╔══

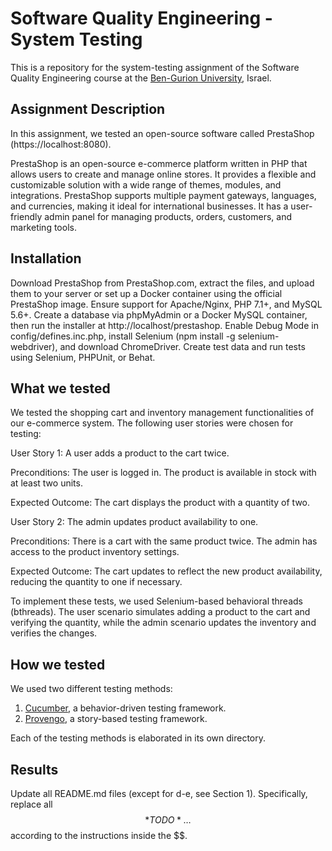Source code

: # Software Quality Engineering - System Testing
This is a repository for the system-testing assignment of the Software Quality Engineering course at the [Ben-Gurion University](https://in.bgu.ac.il/), Israel.

## Assignment Description
In this assignment, we tested an open-source software called PrestaShop (https://localhost:8080).

PrestaShop is an open-source e-commerce platform written in PHP that allows users to create and manage online stores.
It provides a flexible and customizable solution with a wide range of themes, modules, and integrations.
PrestaShop supports multiple payment gateways, languages, and currencies, making it ideal for international businesses.
It has a user-friendly admin panel for managing products, orders, customers, and marketing tools.

## Installation
Download PrestaShop from PrestaShop.com, extract the files, and upload them to your server or set up a Docker container using the official PrestaShop image.
Ensure support for Apache/Nginx, PHP 7.1+, and MySQL 5.6+.
Create a database via phpMyAdmin or a Docker MySQL container, then run the installer at http://localhost/prestashop.
Enable Debug Mode in config/defines.inc.php, install Selenium (npm install -g selenium-webdriver), and download ChromeDriver.
Create test data and run tests using Selenium, PHPUnit, or Behat.

## What we tested
We tested the shopping cart and inventory management functionalities of our e-commerce system.
The following user stories were chosen for testing:

User Story 1: A user adds a product to the cart twice.

Preconditions:
The user is logged in.
The product is available in stock with at least two units.

Expected Outcome:
The cart displays the product with a quantity of two.

User Story 2: The admin updates product availability to one.

Preconditions:
There is a cart with the same product twice.
The admin has access to the product inventory settings.

Expected Outcome:
The cart updates to reflect the new product availability,
reducing the quantity to one if necessary.

To implement these tests, we used Selenium-based behavioral threads (bthreads).
The user scenario simulates adding a product to the cart and verifying the quantity,
while the admin scenario updates the inventory and verifies the changes.

## How we tested
We used two different testing methods:
1. [Cucumber](https://cucumber.io/), a behavior-driven testing framework.
2. [Provengo](https://provengo.tech/), a story-based testing framework.

Each of the testing methods is elaborated in its own directory. 

## Results
Update all README.md files (except for d-e, see Section 1). Specifically, replace all $$*TODO*…$$ according to the instructions inside the $$.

╚══

• Exercise goal: Write out exactly the lines that run from the top of the listing above to the line containing "To implement these", both ends included. Omit every picture.

• Result below:
Source code

: # Software Quality Engineering - System Testing
This is a repository for the system-testing assignment of the Software Quality Engineering course at the [Ben-Gurion University](https://in.bgu.ac.il/), Israel.

## Assignment Description
In this assignment, we tested an open-source software called PrestaShop (https://localhost:8080).

PrestaShop is an open-source e-commerce platform written in PHP that allows users to create and manage online stores.
It provides a flexible and customizable solution with a wide range of themes, modules, and integrations.
PrestaShop supports multiple payment gateways, languages, and currencies, making it ideal for international businesses.
It has a user-friendly admin panel for managing products, orders, customers, and marketing tools.

## Installation
Download PrestaShop from PrestaShop.com, extract the files, and upload them to your server or set up a Docker container using the official PrestaShop image.
Ensure support for Apache/Nginx, PHP 7.1+, and MySQL 5.6+.
Create a database via phpMyAdmin or a Docker MySQL container, then run the installer at http://localhost/prestashop.
Enable Debug Mode in config/defines.inc.php, install Selenium (npm install -g selenium-webdriver), and download ChromeDriver.
Create test data and run tests using Selenium, PHPUnit, or Behat.

## What we tested
We tested the shopping cart and inventory management functionalities of our e-commerce system.
The following user stories were chosen for testing:

User Story 1: A user adds a product to the cart twice.

Preconditions:
The user is logged in.
The product is available in stock with at least two units.

Expected Outcome:
The cart displays the product with a quantity of two.

User Story 2: The admin updates product availability to one.

Preconditions:
There is a cart with the same product twice.
The admin has access to the product inventory settings.

Expected Outcome:
The cart updates to reflect the new product availability,
reducing the quantity to one if necessary.

To implement these tests, we used Selenium-based behavioral threads (bthreads).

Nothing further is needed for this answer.